YOUR TASK: Among the lines below, a stretch begins at the one with "### LOAN (SHORT-TERM BORROWINGS) BILL 1959" and ends at the one with "-- The Opposition". Repeat that stretch exactly, ends included.

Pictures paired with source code

╭──

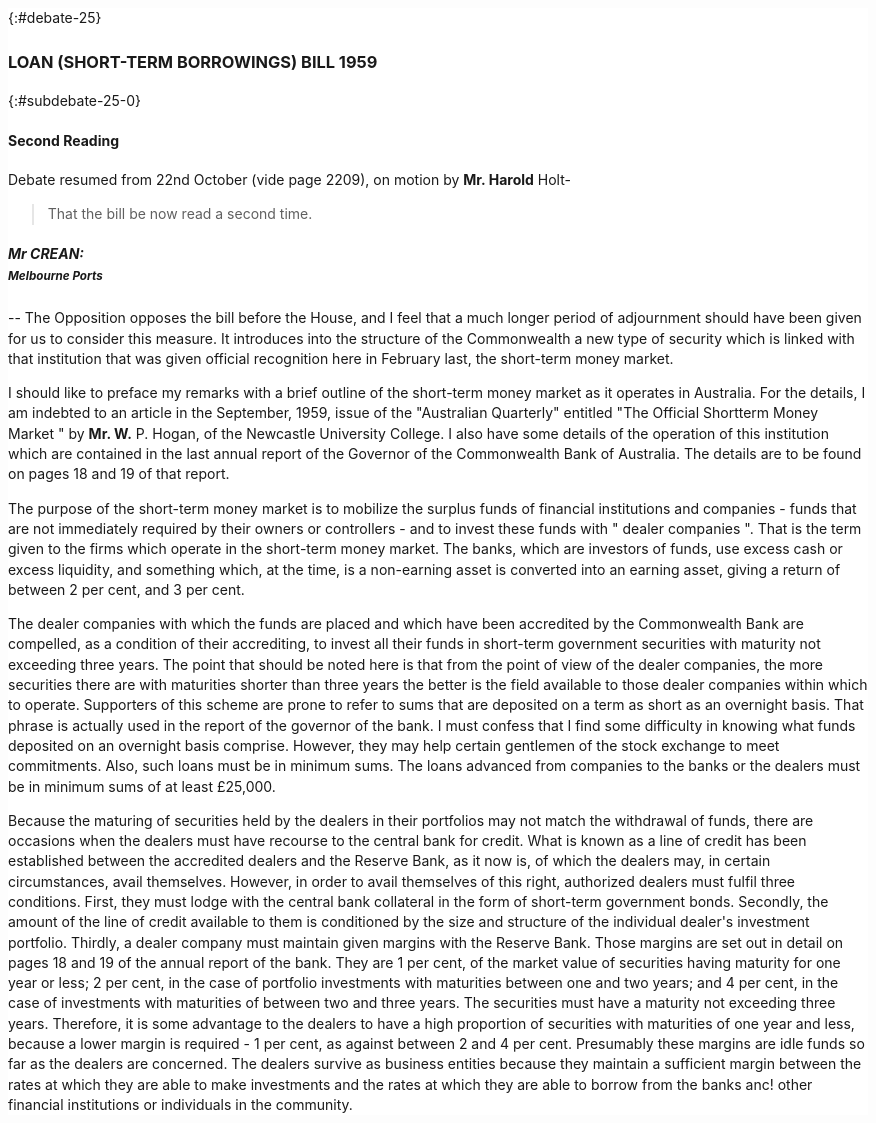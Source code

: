 {:#debate-25}
### LOAN (SHORT-TERM BORROWINGS) BILL 1959

{:#subdebate-25-0}
#### Second Reading

Debate resumed from 22nd October (vide page 2209), on motion by  **Mr. Harold**  Holt- 

  >That the bill be now read a second time. 

##### Mr CREAN:<br><small class="text-muted">Melbourne Ports</small>

-- The Opposition opposes the bill before the House, and I feel that a much longer period of adjournment should have been given for us to consider this measure. It introduces into the structure of the Commonwealth a new type of security which is linked with that institution that was given official recognition here in February last, the short-term money market. 

I should like to preface my remarks with a brief outline of the short-term money market as it operates in Australia. For the details, I am indebted to an article in the September, 1959, issue of the "Australian Quarterly" entitled "The Official Shortterm Money Market " by  **Mr. W.**  P. Hogan, of the Newcastle University College. I also have some details of the operation of this institution which are contained in the last annual report of the Governor of the Commonwealth Bank of Australia. The details are to be found on pages 18 and 19 of that report. 

The purpose of the short-term money market is to mobilize the surplus funds of financial institutions and companies - funds that are not immediately required by their owners or controllers - and to invest these funds with " dealer companies ". That is the term given to the firms which operate in the short-term money market. The banks, which are investors of funds, use excess cash or excess liquidity, and something which, at the time, is a non-earning asset is converted into an earning asset, giving a return of between 2 per cent, and 3 per cent. 

The dealer companies with which the funds are placed and which have been accredited by the Commonwealth Bank are compelled, as a condition of their accrediting, to invest all their funds in short-term government securities with maturity not exceeding three years. The point that should be noted here is that from the point of view of the dealer companies, the more securities there are with maturities shorter than three years the better is the field available to those dealer companies within which to operate. Supporters of this scheme are prone to refer to sums that are deposited on a term as short as an overnight basis. That phrase is actually used in the report of the governor of the bank. I must confess that I find some difficulty in knowing what funds deposited on an overnight basis comprise. However, they may help certain gentlemen of the stock exchange to meet commitments. Also, such loans must be in minimum sums. The loans advanced from companies to the banks or the dealers must be in minimum sums of at least £25,000. 

Because the maturing of securities held by the dealers in their portfolios may not match the withdrawal of funds, there are occasions when the dealers must have recourse to the central bank for credit. What is known as a line of credit has been established between the accredited dealers and the Reserve Bank, as it now is, of which the dealers may, in certain circumstances, avail themselves. However, in order to avail themselves of this right, authorized dealers must fulfil three conditions. First, they must lodge with the central bank collateral in the form of short-term government bonds. Secondly, the amount of the line of credit available to them is conditioned by the size and structure of the individual dealer's investment portfolio. Thirdly, a dealer company must maintain given margins with the Reserve Bank. Those margins are set out in detail on pages 18 and 19 of the annual report of the bank. They are 1 per cent, of the market value of securities having maturity for one year or less; 2 per cent, in the case of portfolio investments with maturities between one and two years; and 4 per cent, in the case of investments with maturities of between two and three years. The securities must have a maturity not exceeding three years. Therefore, it is some advantage to the dealers to have a high proportion of securities with maturities of one year and less, because a lower margin is required - 1 per cent, as against between 2 and 4 per cent. Presumably these margins are idle funds so far as the dealers are concerned. The dealers survive as business entities because they maintain a sufficient margin between the rates at which they are able to make investments and the rates at which they are able to borrow from the banks anc! other financial institutions or individuals in the community.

╰──

ANSWER TO THE EXERCISE:
### LOAN (SHORT-TERM BORROWINGS) BILL 1959

{:#subdebate-25-0}
#### Second Reading

Debate resumed from 22nd October (vide page 2209), on motion by  **Mr. Harold**  Holt- 

  >That the bill be now read a second time. 

##### Mr CREAN:<br><small class="text-muted">Melbourne Ports</small>

-- The Opposition opposes the bill before the House, and I feel that a much longer period of adjournment should have been given for us to consider this measure. It introduces into the structure of the Commonwealth a new type of security which is linked with that institution that was given official recognition here in February last, the short-term money market. 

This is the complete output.